Saved data entries:
= = =

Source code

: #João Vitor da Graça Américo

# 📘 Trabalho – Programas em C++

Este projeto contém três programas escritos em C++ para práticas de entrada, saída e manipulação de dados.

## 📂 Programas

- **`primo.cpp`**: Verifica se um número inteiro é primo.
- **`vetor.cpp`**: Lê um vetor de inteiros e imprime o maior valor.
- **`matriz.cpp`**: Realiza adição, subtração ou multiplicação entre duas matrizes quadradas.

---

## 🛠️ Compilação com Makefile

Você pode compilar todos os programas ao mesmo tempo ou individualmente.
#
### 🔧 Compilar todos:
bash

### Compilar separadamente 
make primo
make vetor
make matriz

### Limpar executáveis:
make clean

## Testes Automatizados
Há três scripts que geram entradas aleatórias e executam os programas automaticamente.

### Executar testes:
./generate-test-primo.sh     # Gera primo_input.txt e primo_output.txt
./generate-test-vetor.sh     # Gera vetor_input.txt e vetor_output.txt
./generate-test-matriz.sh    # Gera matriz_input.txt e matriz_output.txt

= = =

What the exercise asks: The answer is the line holding "make matriz" and all the lines after it through the end of the records, repeated exactly.

Expected answer:
make matriz

### Limpar executáveis:
make clean

## Testes Automatizados
Há três scripts que geram entradas aleatórias e executam os programas automaticamente.

### Executar testes:
./generate-test-primo.sh     # Gera primo_input.txt e primo_output.txt
./generate-test-vetor.sh     # Gera vetor_input.txt e vetor_output.txt
./generate-test-matriz.sh    # Gera matriz_input.txt e matriz_output.txt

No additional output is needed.